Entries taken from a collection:

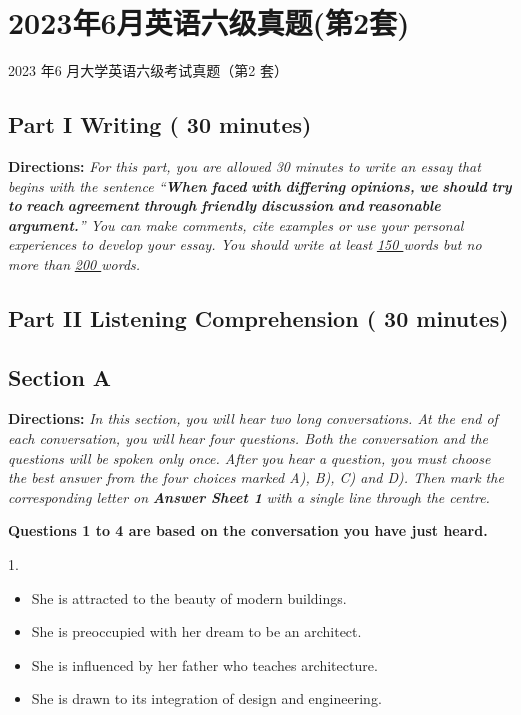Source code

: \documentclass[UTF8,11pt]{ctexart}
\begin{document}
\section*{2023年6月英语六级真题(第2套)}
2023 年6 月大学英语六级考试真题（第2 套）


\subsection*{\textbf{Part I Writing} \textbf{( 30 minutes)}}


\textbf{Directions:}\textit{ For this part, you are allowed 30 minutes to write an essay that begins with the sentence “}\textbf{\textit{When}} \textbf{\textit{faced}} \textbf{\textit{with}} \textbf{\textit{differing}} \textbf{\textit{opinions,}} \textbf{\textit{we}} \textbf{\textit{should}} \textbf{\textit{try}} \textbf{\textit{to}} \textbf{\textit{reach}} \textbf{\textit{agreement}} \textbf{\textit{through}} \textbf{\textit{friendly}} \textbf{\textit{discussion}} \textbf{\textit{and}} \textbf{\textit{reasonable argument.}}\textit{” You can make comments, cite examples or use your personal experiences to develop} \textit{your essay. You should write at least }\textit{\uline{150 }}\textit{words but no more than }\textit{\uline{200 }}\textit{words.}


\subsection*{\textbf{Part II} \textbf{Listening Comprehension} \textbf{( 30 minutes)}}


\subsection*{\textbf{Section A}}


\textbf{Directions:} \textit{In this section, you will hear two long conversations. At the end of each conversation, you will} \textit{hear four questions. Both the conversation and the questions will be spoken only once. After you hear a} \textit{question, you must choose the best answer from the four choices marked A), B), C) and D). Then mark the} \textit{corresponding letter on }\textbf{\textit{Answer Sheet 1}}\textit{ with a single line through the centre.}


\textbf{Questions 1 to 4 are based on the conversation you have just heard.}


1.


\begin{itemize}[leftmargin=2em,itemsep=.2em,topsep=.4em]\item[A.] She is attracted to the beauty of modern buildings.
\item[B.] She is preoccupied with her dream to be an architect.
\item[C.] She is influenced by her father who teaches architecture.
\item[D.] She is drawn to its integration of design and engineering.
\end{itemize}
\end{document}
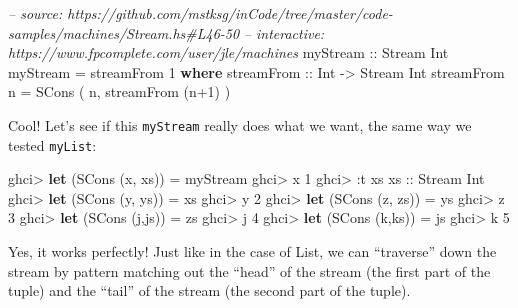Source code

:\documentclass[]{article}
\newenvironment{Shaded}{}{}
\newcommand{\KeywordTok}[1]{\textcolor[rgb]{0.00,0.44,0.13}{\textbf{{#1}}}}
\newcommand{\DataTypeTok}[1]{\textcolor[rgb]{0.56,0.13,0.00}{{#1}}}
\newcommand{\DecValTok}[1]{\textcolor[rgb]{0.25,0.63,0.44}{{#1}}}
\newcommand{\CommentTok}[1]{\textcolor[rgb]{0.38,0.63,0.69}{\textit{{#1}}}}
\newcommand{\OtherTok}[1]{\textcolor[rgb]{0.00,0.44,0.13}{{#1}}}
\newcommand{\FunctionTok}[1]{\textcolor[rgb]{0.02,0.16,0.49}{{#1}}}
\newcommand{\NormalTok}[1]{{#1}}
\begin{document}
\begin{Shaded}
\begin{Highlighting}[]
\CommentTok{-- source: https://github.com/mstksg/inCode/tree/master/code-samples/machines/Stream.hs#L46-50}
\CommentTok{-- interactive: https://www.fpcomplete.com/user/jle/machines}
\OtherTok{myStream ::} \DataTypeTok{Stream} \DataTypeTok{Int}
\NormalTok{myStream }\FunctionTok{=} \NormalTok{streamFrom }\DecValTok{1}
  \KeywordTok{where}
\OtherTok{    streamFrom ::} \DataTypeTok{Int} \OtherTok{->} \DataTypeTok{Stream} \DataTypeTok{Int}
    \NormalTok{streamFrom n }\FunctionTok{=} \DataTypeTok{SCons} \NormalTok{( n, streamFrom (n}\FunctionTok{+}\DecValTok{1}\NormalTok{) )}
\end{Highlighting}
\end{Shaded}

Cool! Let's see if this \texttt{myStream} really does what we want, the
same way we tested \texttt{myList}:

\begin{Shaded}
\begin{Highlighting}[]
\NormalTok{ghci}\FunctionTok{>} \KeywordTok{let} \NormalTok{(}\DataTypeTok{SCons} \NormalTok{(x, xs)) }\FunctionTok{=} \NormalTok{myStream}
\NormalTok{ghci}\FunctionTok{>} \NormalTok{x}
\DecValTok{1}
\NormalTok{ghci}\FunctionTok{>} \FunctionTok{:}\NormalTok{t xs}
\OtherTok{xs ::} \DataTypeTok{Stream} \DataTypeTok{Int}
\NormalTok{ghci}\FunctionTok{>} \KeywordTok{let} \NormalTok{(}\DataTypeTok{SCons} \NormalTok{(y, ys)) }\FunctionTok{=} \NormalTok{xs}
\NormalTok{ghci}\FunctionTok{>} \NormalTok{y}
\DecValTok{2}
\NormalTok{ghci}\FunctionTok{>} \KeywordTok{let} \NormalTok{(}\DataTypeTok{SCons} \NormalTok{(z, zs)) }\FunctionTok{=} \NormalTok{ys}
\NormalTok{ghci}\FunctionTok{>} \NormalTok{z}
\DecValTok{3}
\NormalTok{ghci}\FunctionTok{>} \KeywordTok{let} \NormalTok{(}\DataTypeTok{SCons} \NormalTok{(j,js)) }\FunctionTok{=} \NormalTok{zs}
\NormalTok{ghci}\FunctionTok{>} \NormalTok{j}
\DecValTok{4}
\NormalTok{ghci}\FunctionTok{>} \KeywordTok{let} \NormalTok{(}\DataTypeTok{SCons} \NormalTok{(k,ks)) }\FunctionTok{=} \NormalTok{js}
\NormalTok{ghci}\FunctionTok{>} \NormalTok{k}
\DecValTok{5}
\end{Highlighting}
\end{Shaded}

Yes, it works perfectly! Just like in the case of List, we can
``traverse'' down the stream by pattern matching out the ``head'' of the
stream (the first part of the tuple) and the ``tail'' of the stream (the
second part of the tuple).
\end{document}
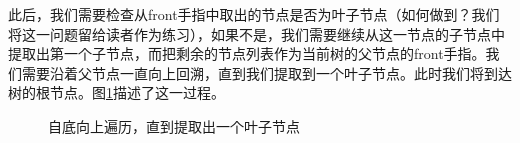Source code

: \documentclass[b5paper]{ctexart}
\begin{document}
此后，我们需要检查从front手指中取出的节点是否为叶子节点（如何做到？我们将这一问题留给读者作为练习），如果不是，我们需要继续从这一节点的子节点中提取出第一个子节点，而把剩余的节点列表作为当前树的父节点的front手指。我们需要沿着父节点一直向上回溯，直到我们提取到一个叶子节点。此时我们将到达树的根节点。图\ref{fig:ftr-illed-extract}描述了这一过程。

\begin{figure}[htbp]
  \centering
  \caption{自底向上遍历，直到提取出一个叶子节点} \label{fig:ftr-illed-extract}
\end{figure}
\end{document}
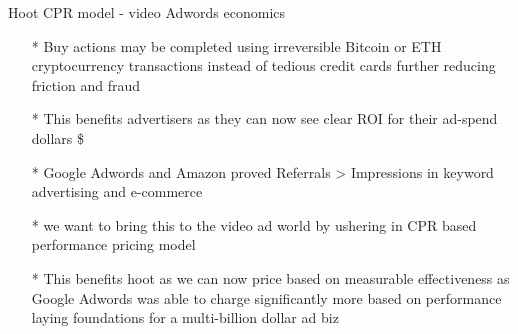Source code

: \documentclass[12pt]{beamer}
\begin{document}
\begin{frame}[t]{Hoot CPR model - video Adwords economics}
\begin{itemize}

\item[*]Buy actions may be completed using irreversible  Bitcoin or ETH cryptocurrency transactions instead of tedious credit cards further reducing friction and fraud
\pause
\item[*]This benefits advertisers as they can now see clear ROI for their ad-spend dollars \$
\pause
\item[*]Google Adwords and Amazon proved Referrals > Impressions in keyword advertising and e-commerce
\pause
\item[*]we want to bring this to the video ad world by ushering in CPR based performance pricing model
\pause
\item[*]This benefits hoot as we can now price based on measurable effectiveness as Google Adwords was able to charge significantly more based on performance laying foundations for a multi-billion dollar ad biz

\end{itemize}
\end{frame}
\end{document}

EXERCISE REQUIREMENTS :: Look through the records and gather every line containing "myStream".

YOUR SOLUTION ::
\OtherTok{myStream ::} \DataTypeTok{Stream} \DataTypeTok{Int}
\NormalTok{myStream }\FunctionTok{=} \NormalTok{streamFrom }\DecValTok{1}
Cool! Let's see if this \texttt{myStream} really does what we want, the
\NormalTok{ghci}\FunctionTok{>} \KeywordTok{let} \NormalTok{(}\DataTypeTok{SCons} \NormalTok{(x, xs)) }\FunctionTok{=} \NormalTok{myStream}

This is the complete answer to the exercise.